Hagaon Harav Shlomo Zalman Auerbach, zt”l, had this ability. The following question was once posed to him. In a certain building in Eretz Yisrael a young person named Yonason had tragically passed away. Around the same time, another family in the same building had a baby boy and was considering naming him Yonason after the father’s father. Rav Shlomo Zalman was consulted about the name. He was concerned that in a few years when the youngster would grow up this mother would be calling him by name, which would be heard by the neighbors, and the other, bereaved mother would suffer grief upon hearing her late son’s name. He therefore advised the couple to select a different name.

Why is thinking ahead such a challenge? Mesillas Yesharim (perek beis, middas hazehirus) says that one of the stratagems the yetzer hara uses to trick people into not being careful with their actions is to burden them with various activities so that they have no time to think and contemplate the correctness of the path they are taking. It knows that if they devote attention to their ways, they will undertake to better themselves and avoid errors.

In Melachim I (third perek), Hashem offers to grant Shlomo Hamelech a request. Shlomo attests that he is lacking in his ability to lead Klal Yisrael and petitions: “Grant Your servant an understanding heart to judge Your people, that I may discern between good and evil.” His answer finds favor in Hashem’s eyes. He responds, “Because you have requested this thing, and have not asked for longevity; neither have you asked for riches … but have asked for understanding to discern judgment … I have given you a wise and understanding heart … and I have also given you that which you have not asked, both riches and honor … And if you walk in My ways, to keep My decrees and My commandments, as your father Dovid did, I will also lengthen your days.”

Shlomo Hamelech yearned for insight more than physical blessings such as wealth and arichas yamim; he was granted the latter as well.

The eminence of wisdom is seen in that we request it in the first of the brachos of the middle section of the weekday Shemoneh Esrei (Maseches Brachos 33a). Such wisdom enables us to recognize Who is the source of our needs. Chazal tell us elsewhere (Megillah 17b) that the juxtaposition of the brachos for wisdom and teshuvah indicates that the purpose of wisdom is teshuvah, citing the Navi Yeshayahu (6:10), “And his heart shall understand and he will repent and be healed.”

In Nedarim 41a Abaya states: A poor man is only one lacking in intellect. If one has the attribute of intelligence, he has everything. If he has not acquired this, what has he acquired?

Ben Zoma offers another definition of a wise person (Pirkei Avos 4:1): Eizehu chacham? Halomed mikol adam — Who is wise? He who learns from every man, as it is said: “From all who taught me have I gained understanding” (Tehillim 119:99). Naturally, we need to be careful that the source of our wisdom is reliable, because our minds can be swayed by alien influences. Dovid Hamelech tells us in sefer Tehillim (73:22): “I was senseless and knowing nothing, like a beast was I with You.”

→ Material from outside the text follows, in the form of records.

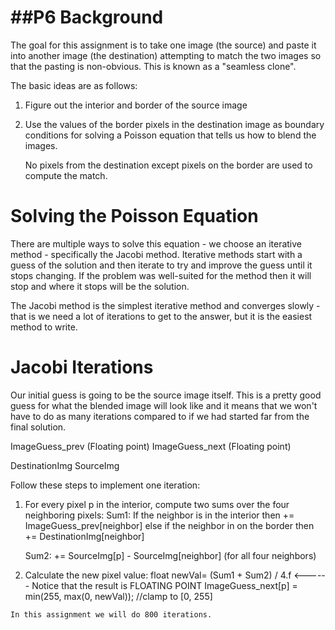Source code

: ##P6
Background
   ==========

   The goal for this assignment is to take one image (the source) and
   paste it into another image (the destination) attempting to match the
   two images so that the pasting is non-obvious. This is
   known as a "seamless clone".

   The basic ideas are as follows:

   1) Figure out the interior and border of the source image
   2) Use the values of the border pixels in the destination image 
      as boundary conditions for solving a Poisson equation that tells
      us how to blend the images.
   
      No pixels from the destination except pixels on the border
      are used to compute the match.

   Solving the Poisson Equation
   ============================

   There are multiple ways to solve this equation - we choose an iterative
   method - specifically the Jacobi method. Iterative methods start with
   a guess of the solution and then iterate to try and improve the guess
   until it stops changing.  If the problem was well-suited for the method
   then it will stop and where it stops will be the solution.

   The Jacobi method is the simplest iterative method and converges slowly - 
   that is we need a lot of iterations to get to the answer, but it is the
   easiest method to write.

   Jacobi Iterations
   =================

   Our initial guess is going to be the source image itself.  This is a pretty
   good guess for what the blended image will look like and it means that
   we won't have to do as many iterations compared to if we had started far
   from the final solution.

   ImageGuess_prev (Floating point)
   ImageGuess_next (Floating point)

   DestinationImg
   SourceImg

   Follow these steps to implement one iteration:

   1) For every pixel p in the interior, compute two sums over the four neighboring pixels:
      Sum1: If the neighbor is in the interior then += ImageGuess_prev[neighbor]
             else if the neighbor in on the border then += DestinationImg[neighbor]

      Sum2: += SourceImg[p] - SourceImg[neighbor]   (for all four neighbors)

   2) Calculate the new pixel value:
      float newVal= (Sum1 + Sum2) / 4.f  <------ Notice that the result is FLOATING POINT
      ImageGuess_next[p] = min(255, max(0, newVal)); //clamp to [0, 255]


    In this assignment we will do 800 iterations.

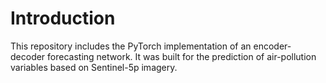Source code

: # Introduction

This repository includes the PyTorch implementation of an encoder-decoder forecasting network. It was built for the prediction of air-pollution variables based on Sentinel-5p imagery.
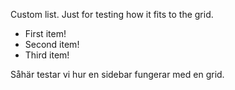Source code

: <div class="toc">
    <p>Custom list. Just for testing how it fits to the grid.</p>
    <ul>
        <li>First item!</li>
        <li>Second item!</li>
        <li>Third item!</li>
    </ul>
    <p>Såhär testar vi hur en sidebar fungerar med en grid.</p>
</div>
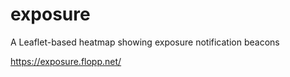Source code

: # exposure
A Leaflet-based heatmap showing exposure notification beacons

https://exposure.flopp.net/
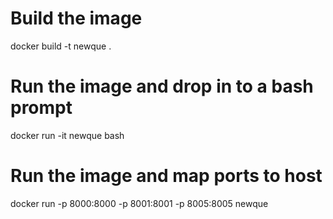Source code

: # Build the image
docker build -t newque .

# Run the image and drop in to a bash prompt
docker run -it newque bash

# Run the image and map ports to host
docker run -p 8000:8000 -p 8001:8001 -p 8005:8005 newque
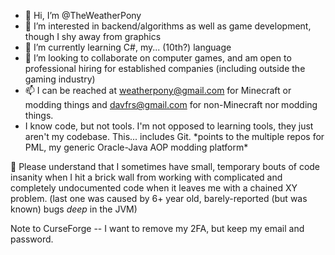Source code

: - 👋 Hi, I’m @TheWeatherPony
- 👀 I’m interested in backend/algorithms as well as game development, though I shy away from graphics
- 🌱 I’m currently learning C#, my... (10th?) language
- 💞️ I’m looking to collaborate on computer games, and am open to professional hiring for established companies (including outside the gaming industry)
- 📫 I can be reached at weatherpony@gmail.com for Minecraft or modding things and davfrs@gmail.com for non-Minecraft nor modding things. 
- I know code, but not tools. I'm not opposed to learning tools, they just aren't my codebase. This... includes Git. \*points to the multiple repos for PML, my generic Oracle-Java AOP modding platform\*

:woozy_face: Please understand that I sometimes have small, temporary bouts of code insanity when I hit a brick wall from working with complicated and completely undocumented code when it leaves me with a chained XY problem. (last one was caused by 6+ year old, barely-reported (but was known) bugs *deep* in the JVM)

Note to CurseForge -- I want to remove my 2FA, but keep my email and password.
<!---
TheWeatherPony/TheWeatherPony is a ✨ special ✨ repository because its `README.md` (this file) appears on your GitHub profile.
You can click the Preview link to take a look at your changes.
--->
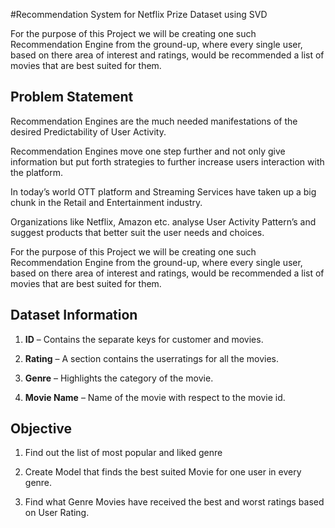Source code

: 
#Recommendation System for Netflix Prize Dataset using SVD


For the purpose of this Project we will be
creating one such Recommendation Engine
from the ground-up, where every single user,
based on there area of interest and ratings,
would be recommended a list of movies that
are best suited for them.
## Problem Statement

Recommendation Engines are the much
needed manifestations of the desired
Predictability of User Activity.


Recommendation Engines move one step
further and not only give information but
put forth strategies to further increase users
interaction with the platform.

In today’s world OTT platform and Streaming
Services have taken up a big chunk in the
Retail and Entertainment industry.


Organizations like Netflix, Amazon etc.
analyse User Activity Pattern’s and suggest
products that better suit the user needs and
choices.

For the purpose of this Project we will be
creating one such Recommendation Engine
from the ground-up, where every single user,
based on there area of interest and ratings,
would be recommended a list of movies that
are best suited for them.
## Dataset Information 


1. **ID** – Contains the separate keys for customer and movies.

2. **Rating** – A section contains the userratings for all the movies.

3. **Genre** – Highlights the category of the movie.

4. **Movie Name** – Name of the movie with respect to the movie id. 
## Objective 

1. Find out the list of most popular and liked genre

2. Create Model that finds the best suited Movie for one user in every genre.

3. Find what Genre Movies have received the best and worst ratings based on User Rating.
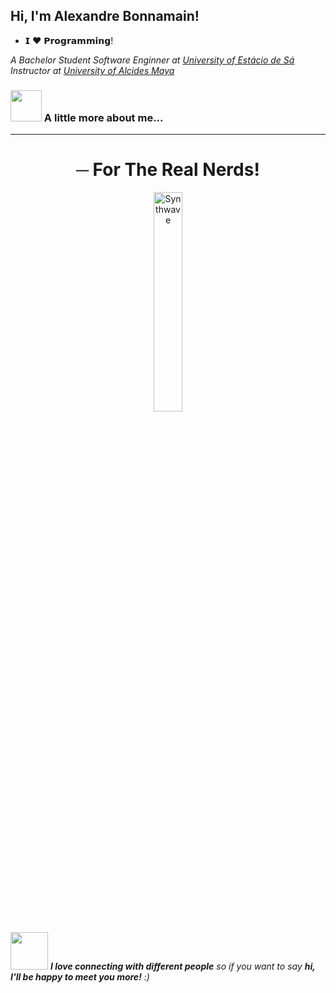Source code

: <h2> Hi, I'm Alexandre Bonnamain!</h2>

- 𝗜 ❤️ 𝗣𝗿𝗼𝗴𝗿𝗮𝗺𝗺𝗶𝗻𝗴!

<p><em>A Bachelor Student Software Enginner at <a href="https://estacio.br/">University of Estácio de Sá</a></br>Instructor at <a href="https://alcidesmaya.edu.br/">University of Alcides Maya</a></em></p>



### <img src="https://media.giphy.com/media/VgCDAzcKvsR6OM0uWg/giphy.gif" width="50"> A little more about me...  


---
<h1 align="center">─ For The Real Nerds!</h1> 

<p align="center"><img src="https://i.imgur.com/38xbXZX.png" alt="Synthwave" width="30%"><p>
  
  
<img src="https://media.giphy.com/media/LnQjpWaON8nhr21vNW/giphy.gif" width="60"> <em><b>I love connecting with different people</b> so if you want to say <b>hi, I'll be happy to meet you more!</b> :)</em>
  
  
  
  

<!---
Bonnamain/Bonnamain is a ✨ special ✨ repository because its `README.md` (this file) appears on your GitHub profile.
You can click the Preview link to take a look at your changes.
--->

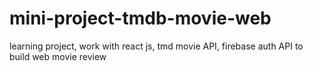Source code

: # mini-project-tmdb-movie-web
learning project, work with react js, tmd movie API, firebase auth API to build web movie review
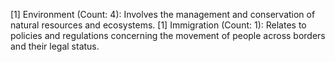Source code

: [1] Environment (Count: 4): Involves the management and conservation of natural resources and ecosystems.
[1] Immigration (Count: 1): Relates to policies and regulations concerning the movement of people across borders and their legal status.
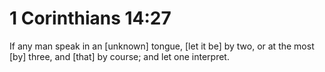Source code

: # 1 Corinthians 14:27

If any man speak in an [unknown] tongue, [let it be] by two, or at the most [by] three, and [that] by course; and let one interpret.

Yet, many so-called wise men readily peddle their wares. A respected academic taught a course on morals and ethics and yet was known for his immoral conduct. When confronted about his inconsistency, he responded, “In the classroom, I am a professor and do my job. Outside, what I do is my business.”

L’havdil, Yidden strive to ensure that their deeds are consistent with the Torah they study. We read in Tehillim (111:10): “Reishis chochmah yiras Hashem — the first part of wisdom is fear of Hashem.”

Harav Yehoshua Eizik Shapiro, zt”l, known as Rav Eizele Charif, “the sharp one,” was Rav of Slonim. He once traveled to Yeshivas Volozhin to select a chassan for his daughter. There, he posed a perplexing Talmudic question and said that the bachur who answered it would potentially become his son-in-law. The talmidim worked diligently but no one could resolve the question. As Rav Eizele was leaving, a bachur ran after his coach and called out, “Rebbi, I must know the answer.” The Rav responded, “You have a great thirst and love for Torah.” That bachur, Rav Yosef Shleifer, became Rav Eizele Charif’s son-in-law.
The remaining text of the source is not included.